If Tambellini stops evaluating long enough to muster some courage, grab his gun, and drag Moreau and Steve Staios behind the barn, this team could go somewhere. Sign a couple veterans who aren't oozing, festering sores in the locker room. Have a Canadian Forces sniper in the press box at all times to take out anybody who goes after Hemsky or Gagner. Offer Antero Niittymaki $5 million under the table to pretend he's Nikolai Khabibulin. How does that team not make the playoffs? This isn't hard. We're not the early '90s Washington Capitals - I mean, we are, but there's some skill left. The playoffs are close. I can taste them.
Or maybe that's popcorn.
The Copper & Blue Reverse Three Stars:
18th Star: D Ladislav Smid. A rare appearance on this least flattering of lists for the canny Czech. At the beginning of the year, I thought that Smid was really turning things around and approaching a Barret Jackman-esque level of elite defensive ability combined with Allan Rourke's offense. Perhaps the difference is that we were winning then and are losing now, but Smid has really looked worse and worse since his dance with the swine flu. In the same period, Sam Gagner has gone from a pretty good centre considering he's a teenager to somebody so valuable he should be encased in military-grade foam between games just so we can make sure nothing happens (and then he suffered a knee injury that nobody has commented on yet but we're not talking about that).

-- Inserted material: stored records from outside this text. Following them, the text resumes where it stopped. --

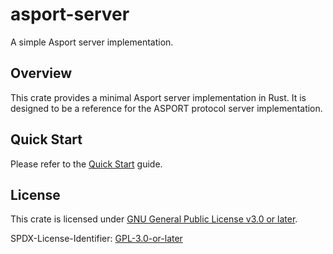 # asport-server

A simple Asport server implementation.

## Overview

This crate provides a minimal Asport server implementation in Rust. It is designed to be a reference for the ASPORT protocol server implementation.

## Quick Start

Please refer to the [Quick Start](https://github.com/AkinoKaede/asport/blob/main/QUICK_START.md) guide.

## License
This crate is licensed under [GNU General Public License v3.0 or later](https://github.com/AkinoKaede/asport/blob/main/LICENSE).

SPDX-License-Identifier: [GPL-3.0-or-later](https://spdx.org/licenses/GPL-3.0-or-later.html)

Very few defensemen get better when they're going through a revolving restaurant of partners, their goaltender is the French Vesa Toskala, they're either flu-ridden or concussed, and their team is losing games in two-digit stretches. But the sheer distance Smid has fallen from his once-lofty heights are cause for concern. Unlike fellow useless youngster Andrew Cogliano, Smid was really achieving rather than getting gaudy counting numbers with smoke, mirrors, and a lot of puck luck. What, in short, gives?
19th Star: D Steve Staios. He's steady, guys. Steady. As long as he continues to play a core role on this team (16:47 with 4 PIMs), we will steadily continue to plunge into the groundlike a 747 with only two engines left, one of which is on fire.
20th Star: G Jeff Deslauriers. This was easily his best 20th star game of the season. He was the worst Oiler, but he wasn't as much the worst Oiler as he's so often been. Congratulations, Jeff! You pretty much shoved it up the backsides of your critics once and for all with this one.